--- Information provided Enclosed Below ---
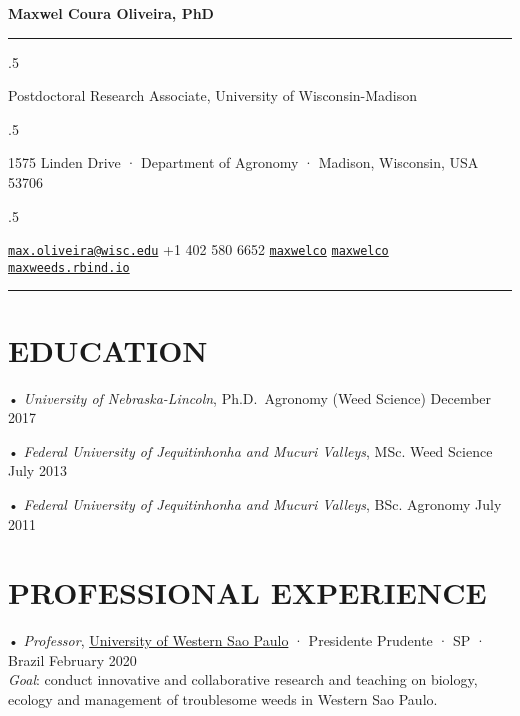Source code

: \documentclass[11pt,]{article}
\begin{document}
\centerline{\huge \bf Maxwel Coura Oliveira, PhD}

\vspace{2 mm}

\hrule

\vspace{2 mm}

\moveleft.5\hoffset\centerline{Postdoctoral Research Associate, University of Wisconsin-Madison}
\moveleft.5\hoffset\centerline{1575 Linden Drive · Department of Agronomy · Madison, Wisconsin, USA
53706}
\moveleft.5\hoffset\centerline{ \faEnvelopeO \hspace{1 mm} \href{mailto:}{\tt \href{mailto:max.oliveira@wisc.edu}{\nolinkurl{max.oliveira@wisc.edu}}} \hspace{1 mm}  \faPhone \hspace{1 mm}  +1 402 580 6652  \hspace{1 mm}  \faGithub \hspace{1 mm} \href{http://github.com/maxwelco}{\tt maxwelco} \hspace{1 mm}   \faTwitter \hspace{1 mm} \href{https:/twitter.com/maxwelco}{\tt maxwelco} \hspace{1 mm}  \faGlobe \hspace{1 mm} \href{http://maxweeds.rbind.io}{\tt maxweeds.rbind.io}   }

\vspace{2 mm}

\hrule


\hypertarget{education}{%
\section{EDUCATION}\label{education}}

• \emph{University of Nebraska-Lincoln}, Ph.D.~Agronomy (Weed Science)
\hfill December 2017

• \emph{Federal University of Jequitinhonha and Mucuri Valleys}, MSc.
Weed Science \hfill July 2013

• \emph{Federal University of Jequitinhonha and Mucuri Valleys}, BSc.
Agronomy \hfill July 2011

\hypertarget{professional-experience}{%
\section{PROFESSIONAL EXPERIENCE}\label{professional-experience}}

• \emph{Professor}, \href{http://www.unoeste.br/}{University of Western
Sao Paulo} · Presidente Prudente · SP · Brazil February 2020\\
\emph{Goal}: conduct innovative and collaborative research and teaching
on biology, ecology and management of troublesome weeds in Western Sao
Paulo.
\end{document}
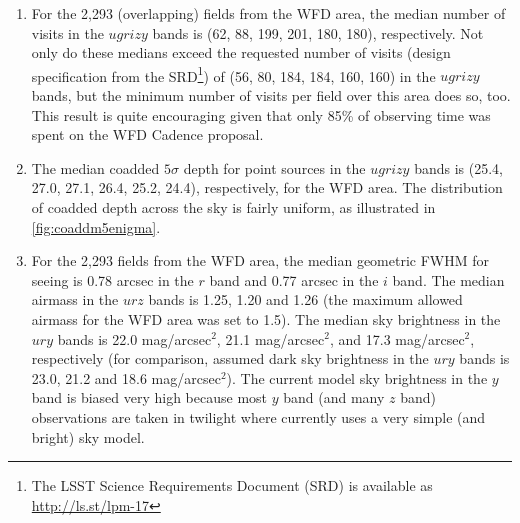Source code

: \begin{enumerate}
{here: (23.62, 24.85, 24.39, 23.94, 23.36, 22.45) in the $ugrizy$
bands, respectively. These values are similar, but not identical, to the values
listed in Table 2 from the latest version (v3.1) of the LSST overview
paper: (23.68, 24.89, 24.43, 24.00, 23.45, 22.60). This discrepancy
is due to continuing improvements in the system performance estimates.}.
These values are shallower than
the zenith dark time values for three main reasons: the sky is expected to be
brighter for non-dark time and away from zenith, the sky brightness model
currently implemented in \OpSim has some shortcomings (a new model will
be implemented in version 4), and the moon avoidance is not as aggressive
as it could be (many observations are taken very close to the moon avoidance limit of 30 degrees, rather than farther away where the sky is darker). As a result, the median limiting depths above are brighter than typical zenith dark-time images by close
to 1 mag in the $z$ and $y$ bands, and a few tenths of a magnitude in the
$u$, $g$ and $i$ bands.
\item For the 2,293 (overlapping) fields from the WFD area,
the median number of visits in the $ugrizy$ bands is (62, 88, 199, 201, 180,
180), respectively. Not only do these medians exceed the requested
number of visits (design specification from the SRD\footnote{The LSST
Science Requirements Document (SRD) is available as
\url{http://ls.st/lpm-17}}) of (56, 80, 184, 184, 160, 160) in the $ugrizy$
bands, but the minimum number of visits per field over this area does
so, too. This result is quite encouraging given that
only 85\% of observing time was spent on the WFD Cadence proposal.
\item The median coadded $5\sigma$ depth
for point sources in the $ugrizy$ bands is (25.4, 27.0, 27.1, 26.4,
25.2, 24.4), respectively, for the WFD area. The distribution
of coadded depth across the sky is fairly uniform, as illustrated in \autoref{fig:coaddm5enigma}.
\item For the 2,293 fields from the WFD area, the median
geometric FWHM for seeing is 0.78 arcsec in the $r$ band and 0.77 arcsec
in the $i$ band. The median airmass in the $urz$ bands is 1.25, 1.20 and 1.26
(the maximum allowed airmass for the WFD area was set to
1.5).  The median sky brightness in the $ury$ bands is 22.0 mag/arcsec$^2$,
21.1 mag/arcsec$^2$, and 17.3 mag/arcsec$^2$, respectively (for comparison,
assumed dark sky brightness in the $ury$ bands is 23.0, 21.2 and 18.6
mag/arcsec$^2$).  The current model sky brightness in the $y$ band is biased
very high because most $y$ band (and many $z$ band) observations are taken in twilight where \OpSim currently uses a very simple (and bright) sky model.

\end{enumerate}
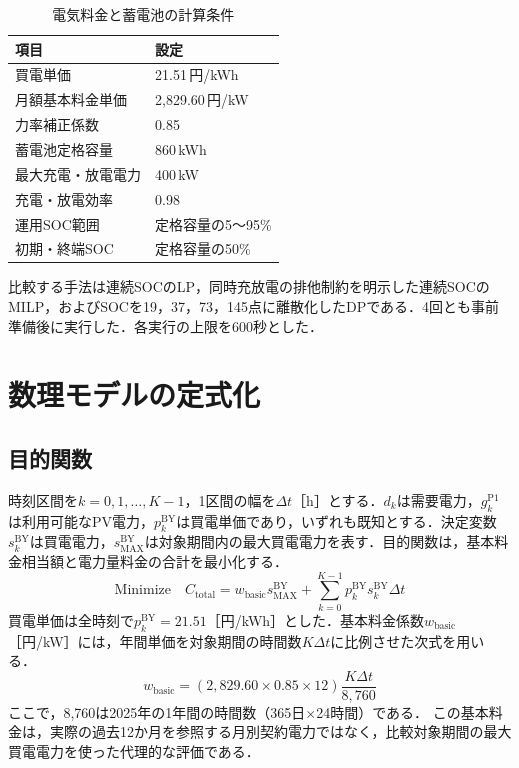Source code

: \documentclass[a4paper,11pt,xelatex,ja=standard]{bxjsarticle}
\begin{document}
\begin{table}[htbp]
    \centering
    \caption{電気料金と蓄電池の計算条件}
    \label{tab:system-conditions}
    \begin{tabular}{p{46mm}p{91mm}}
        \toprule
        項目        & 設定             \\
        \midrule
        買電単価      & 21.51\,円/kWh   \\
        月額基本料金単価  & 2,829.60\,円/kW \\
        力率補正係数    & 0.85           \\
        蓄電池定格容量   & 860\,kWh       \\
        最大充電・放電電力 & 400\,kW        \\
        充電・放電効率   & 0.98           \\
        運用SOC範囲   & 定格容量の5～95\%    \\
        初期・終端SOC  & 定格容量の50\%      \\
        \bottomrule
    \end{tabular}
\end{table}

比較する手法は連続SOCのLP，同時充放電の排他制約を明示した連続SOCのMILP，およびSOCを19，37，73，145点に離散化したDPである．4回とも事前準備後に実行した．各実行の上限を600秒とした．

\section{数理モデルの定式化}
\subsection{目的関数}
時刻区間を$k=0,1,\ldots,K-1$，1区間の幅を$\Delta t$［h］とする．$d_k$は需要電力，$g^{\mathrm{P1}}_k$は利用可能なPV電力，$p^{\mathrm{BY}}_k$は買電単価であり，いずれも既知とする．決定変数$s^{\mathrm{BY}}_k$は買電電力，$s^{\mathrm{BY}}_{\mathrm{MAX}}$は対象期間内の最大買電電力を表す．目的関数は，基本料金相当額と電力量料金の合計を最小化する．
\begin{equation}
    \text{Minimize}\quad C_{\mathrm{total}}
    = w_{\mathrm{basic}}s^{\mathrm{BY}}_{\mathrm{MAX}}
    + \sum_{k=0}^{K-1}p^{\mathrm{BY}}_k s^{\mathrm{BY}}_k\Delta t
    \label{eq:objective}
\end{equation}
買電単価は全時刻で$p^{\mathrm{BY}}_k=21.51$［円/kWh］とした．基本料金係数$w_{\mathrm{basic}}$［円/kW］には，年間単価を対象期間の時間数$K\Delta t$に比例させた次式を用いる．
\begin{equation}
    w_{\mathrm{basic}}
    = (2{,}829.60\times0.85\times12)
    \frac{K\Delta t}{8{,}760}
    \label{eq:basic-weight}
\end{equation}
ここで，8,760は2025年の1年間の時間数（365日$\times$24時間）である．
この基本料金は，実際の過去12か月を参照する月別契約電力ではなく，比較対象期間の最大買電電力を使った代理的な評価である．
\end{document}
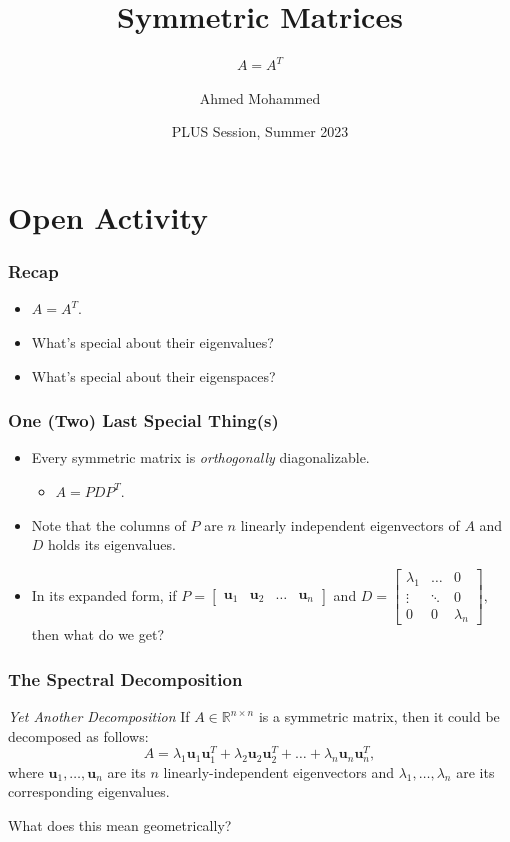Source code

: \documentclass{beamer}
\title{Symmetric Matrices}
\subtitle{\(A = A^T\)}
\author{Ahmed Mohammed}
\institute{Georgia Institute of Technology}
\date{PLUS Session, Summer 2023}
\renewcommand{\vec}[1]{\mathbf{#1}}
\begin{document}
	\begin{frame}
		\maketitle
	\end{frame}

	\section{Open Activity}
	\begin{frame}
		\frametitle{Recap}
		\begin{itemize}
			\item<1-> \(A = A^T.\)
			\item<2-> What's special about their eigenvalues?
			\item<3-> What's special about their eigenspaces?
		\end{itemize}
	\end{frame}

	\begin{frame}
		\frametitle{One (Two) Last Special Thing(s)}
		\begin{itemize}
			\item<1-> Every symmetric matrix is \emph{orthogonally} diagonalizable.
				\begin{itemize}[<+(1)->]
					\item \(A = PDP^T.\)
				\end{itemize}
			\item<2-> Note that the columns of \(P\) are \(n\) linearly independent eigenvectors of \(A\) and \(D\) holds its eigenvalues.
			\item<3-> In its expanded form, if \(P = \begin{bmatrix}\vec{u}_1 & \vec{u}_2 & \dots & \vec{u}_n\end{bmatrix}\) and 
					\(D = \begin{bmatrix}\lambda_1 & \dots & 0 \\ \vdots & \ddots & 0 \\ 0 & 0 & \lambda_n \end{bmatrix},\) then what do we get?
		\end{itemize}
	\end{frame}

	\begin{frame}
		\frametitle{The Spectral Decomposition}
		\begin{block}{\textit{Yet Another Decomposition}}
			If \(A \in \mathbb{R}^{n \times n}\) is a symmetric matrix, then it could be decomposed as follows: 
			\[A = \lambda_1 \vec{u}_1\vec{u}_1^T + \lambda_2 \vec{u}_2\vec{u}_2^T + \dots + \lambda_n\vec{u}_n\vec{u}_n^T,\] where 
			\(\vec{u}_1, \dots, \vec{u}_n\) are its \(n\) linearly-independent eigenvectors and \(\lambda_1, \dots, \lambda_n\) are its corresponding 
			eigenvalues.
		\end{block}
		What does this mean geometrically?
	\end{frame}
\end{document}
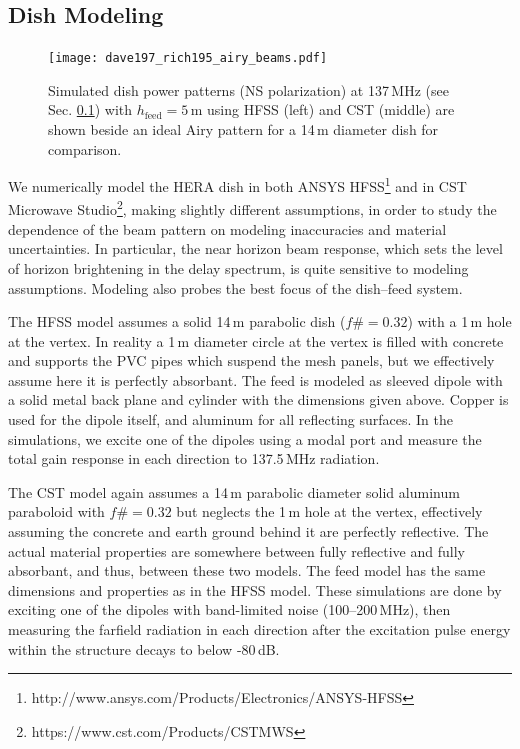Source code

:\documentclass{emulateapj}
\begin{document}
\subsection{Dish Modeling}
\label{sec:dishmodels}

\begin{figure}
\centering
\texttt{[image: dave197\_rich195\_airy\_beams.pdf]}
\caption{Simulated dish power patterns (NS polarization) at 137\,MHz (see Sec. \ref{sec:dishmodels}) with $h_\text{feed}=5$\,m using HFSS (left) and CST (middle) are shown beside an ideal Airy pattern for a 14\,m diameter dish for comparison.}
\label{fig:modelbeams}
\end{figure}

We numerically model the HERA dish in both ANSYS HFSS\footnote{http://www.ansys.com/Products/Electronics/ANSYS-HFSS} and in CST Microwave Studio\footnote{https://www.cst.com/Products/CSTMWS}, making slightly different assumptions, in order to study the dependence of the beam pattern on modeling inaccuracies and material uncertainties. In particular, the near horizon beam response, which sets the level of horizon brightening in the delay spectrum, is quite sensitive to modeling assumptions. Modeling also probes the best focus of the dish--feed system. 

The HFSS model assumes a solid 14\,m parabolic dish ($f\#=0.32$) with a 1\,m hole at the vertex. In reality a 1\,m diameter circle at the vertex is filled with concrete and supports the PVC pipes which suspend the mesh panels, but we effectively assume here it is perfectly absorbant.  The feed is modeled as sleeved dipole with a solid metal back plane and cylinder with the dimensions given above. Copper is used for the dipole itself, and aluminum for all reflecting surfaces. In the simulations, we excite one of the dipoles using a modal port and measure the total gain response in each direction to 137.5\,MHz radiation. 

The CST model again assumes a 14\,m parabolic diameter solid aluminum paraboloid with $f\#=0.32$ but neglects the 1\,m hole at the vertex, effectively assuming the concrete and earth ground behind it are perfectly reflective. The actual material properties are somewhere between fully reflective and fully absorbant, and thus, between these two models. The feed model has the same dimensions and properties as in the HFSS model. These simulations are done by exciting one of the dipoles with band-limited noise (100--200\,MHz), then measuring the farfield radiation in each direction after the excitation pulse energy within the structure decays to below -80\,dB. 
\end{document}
--- End of Enclosed Information provided ---
▸ Task directions
Check every line of the material for the string "eigenvalues" and give the number of lines that have it, without anything else.

▸ Your response
3